### Task instructions
What you hand back must match the records word for word, with no pictures.

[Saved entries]
● ● ● ● ●

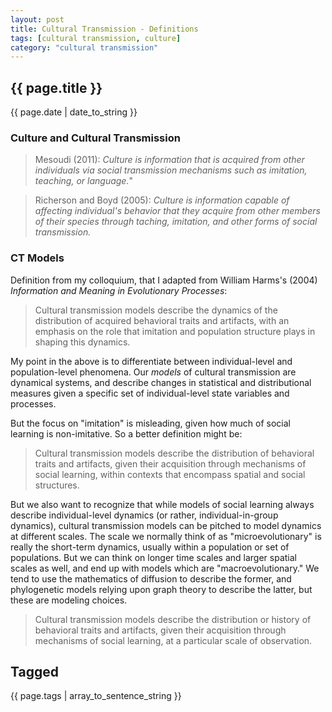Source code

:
 ```yaml
---
layout: post
title: Cultural Transmission - Definitions
tags: [cultural transmission, culture]
category: "cultural transmission"
---
```


{{ page.title }}
----------------

<div class="publish_date">
{{ page.date | date_to_string }}
</div>

### Culture and Cultural Transmission ###

> Mesoudi (2011): 
> _Culture is information that is acquired from other individuals via social transmission mechanisms such as imitation, teaching, or language._"


> Richerson  and Boyd (2005):
> _Culture is information capable of affecting individual's behavior that they acquire from other members of their species through taching, imitation, and other forms of social transmission._


### CT Models ###

Definition from my colloquium, that I adapted from William Harms's (2004) _Information and Meaning in Evolutionary Processes_:
>Cultural transmission models describe the dynamics of the distribution of acquired behavioral traits and artifacts, with an emphasis on the role that imitation and population structure plays in shaping this dynamics.

My point in the above is to differentiate between individual-level and population-level phenomena.  Our _models_ of cultural transmission are dynamical systems, and describe changes in statistical and distributional measures given a specific set of individual-level state variables and processes.  

But the focus on "imitation" is misleading, given how much of social learning is non-imitative.  So a better definition might be:

> Cultural transmission models describe the distribution of  behavioral traits and artifacts, given their acquisition through mechanisms of social learning, within contexts that encompass spatial and social structures.  

But we also want to recognize that while models of social learning always describe individual-level dynamics (or rather, individual-in-group dynamics), cultural transmission models can be pitched to model dynamics at different scales.  The scale we normally think of as "microevolutionary" is really the short-term dynamics, usually within a population or set of populations.  But we can think on longer time scales and larger spatial scales as well, and end up with models which are "macroevolutionary."  We tend to use the mathematics of diffusion to describe the former, and phylogenetic models relying upon graph theory to describe the latter, but these are modeling choices.  

> Cultural transmission models describe the distribution or history of behavioral traits and artifacts, given their acquisition through mechanisms of social learning, at a particular scale of observation.  







Tagged
------
<div class="taglist">
{{ page.tags | array_to_sentence_string }}
</div>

● ● ● ● ●

### Exercise answer
Source code

:
 ```yaml
---
layout: post
title: Cultural Transmission - Definitions
tags: [cultural transmission, culture]
category: "cultural transmission"
---
```


{{ page.title }}
----------------

<div class="publish_date">
{{ page.date | date_to_string }}
</div>

### Culture and Cultural Transmission ###

> Mesoudi (2011): 
> _Culture is information that is acquired from other individuals via social transmission mechanisms such as imitation, teaching, or language._"


> Richerson  and Boyd (2005):
> _Culture is information capable of affecting individual's behavior that they acquire from other members of their species through taching, imitation, and other forms of social transmission._


### CT Models ###

Definition from my colloquium, that I adapted from William Harms's (2004) _Information and Meaning in Evolutionary Processes_:
>Cultural transmission models describe the dynamics of the distribution of acquired behavioral traits and artifacts, with an emphasis on the role that imitation and population structure plays in shaping this dynamics.

My point in the above is to differentiate between individual-level and population-level phenomena.  Our _models_ of cultural transmission are dynamical systems, and describe changes in statistical and distributional measures given a specific set of individual-level state variables and processes.  

But the focus on "imitation" is misleading, given how much of social learning is non-imitative.  So a better definition might be:

> Cultural transmission models describe the distribution of  behavioral traits and artifacts, given their acquisition through mechanisms of social learning, within contexts that encompass spatial and social structures.  

But we also want to recognize that while models of social learning always describe individual-level dynamics (or rather, individual-in-group dynamics), cultural transmission models can be pitched to model dynamics at different scales.  The scale we normally think of as "microevolutionary" is really the short-term dynamics, usually within a population or set of populations.  But we can think on longer time scales and larger spatial scales as well, and end up with models which are "macroevolutionary."  We tend to use the mathematics of diffusion to describe the former, and phylogenetic models relying upon graph theory to describe the latter, but these are modeling choices.  

> Cultural transmission models describe the distribution or history of behavioral traits and artifacts, given their acquisition through mechanisms of social learning, at a particular scale of observation.  







Tagged
------
<div class="taglist">
{{ page.tags | array_to_sentence_string }}
</div>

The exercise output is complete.